> _TASK_
Copy every line from the material below that holds "oficinas".

> _TASK MATERIAL_

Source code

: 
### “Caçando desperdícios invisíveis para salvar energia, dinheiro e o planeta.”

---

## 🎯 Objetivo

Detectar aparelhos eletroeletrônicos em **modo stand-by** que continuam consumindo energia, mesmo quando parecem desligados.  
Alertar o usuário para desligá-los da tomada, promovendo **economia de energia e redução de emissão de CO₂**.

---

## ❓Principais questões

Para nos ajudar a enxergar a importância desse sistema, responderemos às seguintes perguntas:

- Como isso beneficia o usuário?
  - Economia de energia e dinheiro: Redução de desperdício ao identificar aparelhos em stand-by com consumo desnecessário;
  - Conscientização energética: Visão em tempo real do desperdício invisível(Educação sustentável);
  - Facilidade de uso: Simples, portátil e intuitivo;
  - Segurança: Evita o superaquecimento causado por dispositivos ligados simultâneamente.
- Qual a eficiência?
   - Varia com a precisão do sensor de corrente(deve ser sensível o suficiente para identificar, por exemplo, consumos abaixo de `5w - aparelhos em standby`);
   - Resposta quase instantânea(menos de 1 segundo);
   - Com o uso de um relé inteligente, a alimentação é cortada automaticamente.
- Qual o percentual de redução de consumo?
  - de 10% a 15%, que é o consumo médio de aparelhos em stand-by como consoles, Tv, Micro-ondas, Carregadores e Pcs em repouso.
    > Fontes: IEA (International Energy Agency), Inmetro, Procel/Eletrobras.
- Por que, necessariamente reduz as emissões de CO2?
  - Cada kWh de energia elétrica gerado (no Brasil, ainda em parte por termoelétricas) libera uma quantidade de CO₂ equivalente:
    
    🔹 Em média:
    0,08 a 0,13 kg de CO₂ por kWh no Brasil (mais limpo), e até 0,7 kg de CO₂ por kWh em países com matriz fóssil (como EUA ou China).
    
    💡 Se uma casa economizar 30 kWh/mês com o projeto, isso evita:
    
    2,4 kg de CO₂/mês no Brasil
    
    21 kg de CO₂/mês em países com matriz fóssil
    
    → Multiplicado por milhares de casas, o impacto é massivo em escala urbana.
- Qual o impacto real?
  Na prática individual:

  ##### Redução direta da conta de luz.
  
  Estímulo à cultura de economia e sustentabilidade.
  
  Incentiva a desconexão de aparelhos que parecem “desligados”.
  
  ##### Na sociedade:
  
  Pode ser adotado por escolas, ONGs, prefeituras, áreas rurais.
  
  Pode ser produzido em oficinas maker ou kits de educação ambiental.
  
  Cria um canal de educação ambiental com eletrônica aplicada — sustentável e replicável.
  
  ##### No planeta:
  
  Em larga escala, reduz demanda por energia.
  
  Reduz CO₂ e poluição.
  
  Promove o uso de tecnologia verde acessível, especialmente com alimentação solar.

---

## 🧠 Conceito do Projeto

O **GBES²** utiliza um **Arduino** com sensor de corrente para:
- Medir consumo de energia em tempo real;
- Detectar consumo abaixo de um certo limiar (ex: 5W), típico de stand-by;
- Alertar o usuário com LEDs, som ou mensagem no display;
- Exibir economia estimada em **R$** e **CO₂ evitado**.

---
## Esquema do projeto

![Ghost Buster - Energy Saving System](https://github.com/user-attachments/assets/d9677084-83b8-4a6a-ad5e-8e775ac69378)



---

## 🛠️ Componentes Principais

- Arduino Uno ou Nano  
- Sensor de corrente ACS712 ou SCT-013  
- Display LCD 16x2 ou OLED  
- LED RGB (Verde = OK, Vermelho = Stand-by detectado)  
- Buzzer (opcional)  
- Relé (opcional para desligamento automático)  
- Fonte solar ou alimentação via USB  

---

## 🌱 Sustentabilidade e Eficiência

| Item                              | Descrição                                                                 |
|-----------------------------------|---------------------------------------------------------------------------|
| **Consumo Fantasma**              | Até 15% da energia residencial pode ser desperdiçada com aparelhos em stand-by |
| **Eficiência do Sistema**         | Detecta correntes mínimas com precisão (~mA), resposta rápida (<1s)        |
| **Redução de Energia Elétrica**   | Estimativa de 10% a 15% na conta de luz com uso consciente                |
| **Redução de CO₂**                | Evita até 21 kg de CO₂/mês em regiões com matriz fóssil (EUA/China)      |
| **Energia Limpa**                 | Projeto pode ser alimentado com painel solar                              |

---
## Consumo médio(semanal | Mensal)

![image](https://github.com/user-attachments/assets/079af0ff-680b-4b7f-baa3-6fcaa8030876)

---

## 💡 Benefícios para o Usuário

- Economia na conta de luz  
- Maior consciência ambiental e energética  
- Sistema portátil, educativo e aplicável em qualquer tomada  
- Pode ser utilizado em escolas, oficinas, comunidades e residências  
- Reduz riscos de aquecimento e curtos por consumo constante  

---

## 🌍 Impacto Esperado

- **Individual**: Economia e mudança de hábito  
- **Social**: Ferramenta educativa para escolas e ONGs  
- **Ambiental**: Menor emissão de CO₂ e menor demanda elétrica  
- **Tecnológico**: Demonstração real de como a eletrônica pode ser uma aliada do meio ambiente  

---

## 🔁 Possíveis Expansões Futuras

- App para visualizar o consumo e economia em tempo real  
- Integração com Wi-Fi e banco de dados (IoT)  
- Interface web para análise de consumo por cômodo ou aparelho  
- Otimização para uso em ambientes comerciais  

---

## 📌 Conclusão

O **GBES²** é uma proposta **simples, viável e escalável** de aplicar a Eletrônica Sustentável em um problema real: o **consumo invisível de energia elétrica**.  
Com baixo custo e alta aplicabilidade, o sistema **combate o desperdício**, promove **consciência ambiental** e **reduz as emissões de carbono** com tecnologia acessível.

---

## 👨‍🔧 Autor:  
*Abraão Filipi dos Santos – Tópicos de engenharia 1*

---

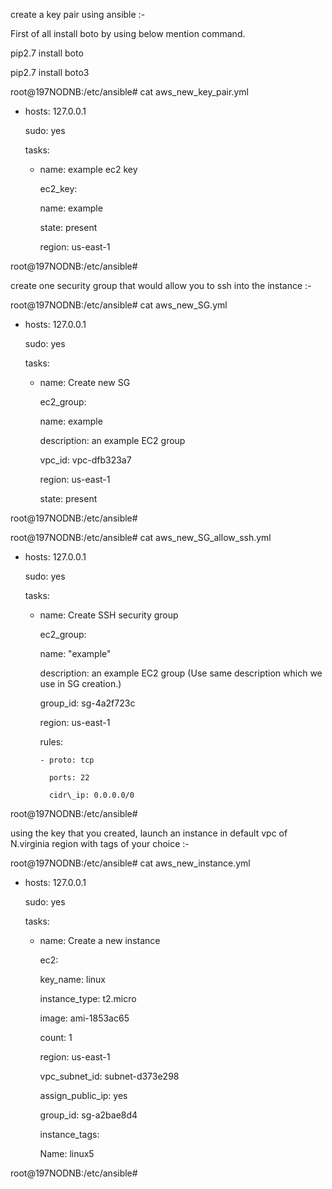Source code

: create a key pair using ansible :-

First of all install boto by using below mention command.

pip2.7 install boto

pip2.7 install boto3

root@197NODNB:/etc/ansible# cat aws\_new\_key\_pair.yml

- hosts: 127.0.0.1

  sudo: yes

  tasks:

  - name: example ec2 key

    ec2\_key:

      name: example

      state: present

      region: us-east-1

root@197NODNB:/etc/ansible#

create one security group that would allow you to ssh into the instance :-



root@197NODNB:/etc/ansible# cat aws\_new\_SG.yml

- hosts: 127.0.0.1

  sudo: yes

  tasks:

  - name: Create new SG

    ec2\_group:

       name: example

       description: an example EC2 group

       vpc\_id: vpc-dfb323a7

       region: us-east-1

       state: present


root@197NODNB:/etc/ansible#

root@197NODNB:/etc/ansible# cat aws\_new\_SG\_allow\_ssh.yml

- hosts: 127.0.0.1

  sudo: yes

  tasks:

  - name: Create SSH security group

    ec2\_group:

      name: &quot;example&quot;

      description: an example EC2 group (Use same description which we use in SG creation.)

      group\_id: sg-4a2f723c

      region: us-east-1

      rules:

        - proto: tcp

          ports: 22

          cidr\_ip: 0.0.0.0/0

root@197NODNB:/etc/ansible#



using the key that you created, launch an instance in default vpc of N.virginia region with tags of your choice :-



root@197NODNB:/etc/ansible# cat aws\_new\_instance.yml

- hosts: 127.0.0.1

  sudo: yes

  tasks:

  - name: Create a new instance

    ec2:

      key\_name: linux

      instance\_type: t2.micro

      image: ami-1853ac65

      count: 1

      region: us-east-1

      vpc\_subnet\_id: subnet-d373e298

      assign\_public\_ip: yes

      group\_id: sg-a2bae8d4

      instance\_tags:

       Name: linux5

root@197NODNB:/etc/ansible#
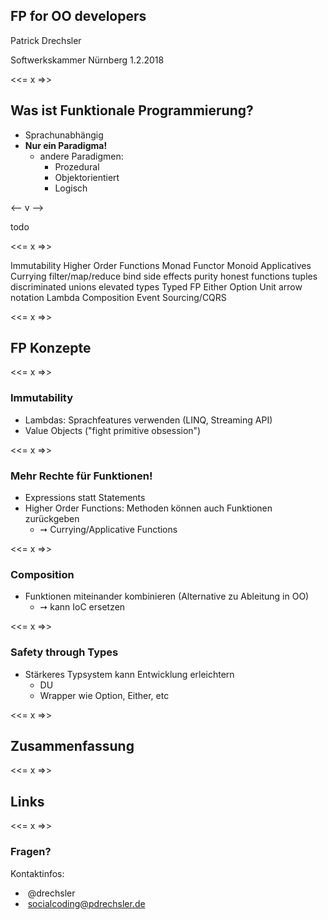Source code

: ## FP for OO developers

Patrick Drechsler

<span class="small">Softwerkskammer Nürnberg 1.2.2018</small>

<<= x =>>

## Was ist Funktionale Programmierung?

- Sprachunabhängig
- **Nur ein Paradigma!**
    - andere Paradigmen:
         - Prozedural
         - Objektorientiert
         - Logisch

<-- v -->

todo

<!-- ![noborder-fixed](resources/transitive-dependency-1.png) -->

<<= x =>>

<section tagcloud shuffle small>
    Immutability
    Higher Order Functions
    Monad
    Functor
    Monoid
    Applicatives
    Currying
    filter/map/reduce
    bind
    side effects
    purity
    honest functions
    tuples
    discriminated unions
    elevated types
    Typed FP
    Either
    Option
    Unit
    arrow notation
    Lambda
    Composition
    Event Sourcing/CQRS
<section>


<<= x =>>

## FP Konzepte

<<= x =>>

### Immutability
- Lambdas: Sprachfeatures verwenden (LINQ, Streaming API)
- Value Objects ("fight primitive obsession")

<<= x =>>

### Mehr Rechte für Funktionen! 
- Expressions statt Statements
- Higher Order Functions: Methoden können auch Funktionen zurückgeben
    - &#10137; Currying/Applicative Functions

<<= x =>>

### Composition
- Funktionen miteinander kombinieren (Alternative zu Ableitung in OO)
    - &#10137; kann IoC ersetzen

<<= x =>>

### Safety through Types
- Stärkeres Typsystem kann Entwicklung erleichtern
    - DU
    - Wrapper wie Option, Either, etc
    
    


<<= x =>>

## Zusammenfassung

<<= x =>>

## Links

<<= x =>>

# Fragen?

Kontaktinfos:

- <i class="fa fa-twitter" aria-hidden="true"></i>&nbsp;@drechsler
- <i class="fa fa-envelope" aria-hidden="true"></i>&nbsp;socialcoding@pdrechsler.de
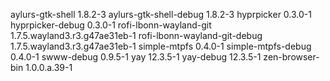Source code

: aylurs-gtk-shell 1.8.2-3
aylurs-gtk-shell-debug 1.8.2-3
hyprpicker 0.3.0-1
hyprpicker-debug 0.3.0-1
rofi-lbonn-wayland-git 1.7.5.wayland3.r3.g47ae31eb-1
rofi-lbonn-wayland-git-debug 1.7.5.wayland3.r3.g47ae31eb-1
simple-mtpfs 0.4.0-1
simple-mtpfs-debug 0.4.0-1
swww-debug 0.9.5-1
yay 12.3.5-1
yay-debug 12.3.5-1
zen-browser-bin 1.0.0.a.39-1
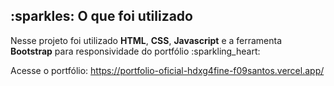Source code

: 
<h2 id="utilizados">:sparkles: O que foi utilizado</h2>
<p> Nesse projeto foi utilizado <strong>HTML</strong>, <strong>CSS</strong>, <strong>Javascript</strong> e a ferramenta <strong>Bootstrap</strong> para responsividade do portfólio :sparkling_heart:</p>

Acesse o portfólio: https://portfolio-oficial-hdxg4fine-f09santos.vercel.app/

> _RESPONSE BELOW_
  Pode ser produzido em oficinas maker ou kits de educação ambiental.
- Pode ser utilizado em escolas, oficinas, comunidades e residências  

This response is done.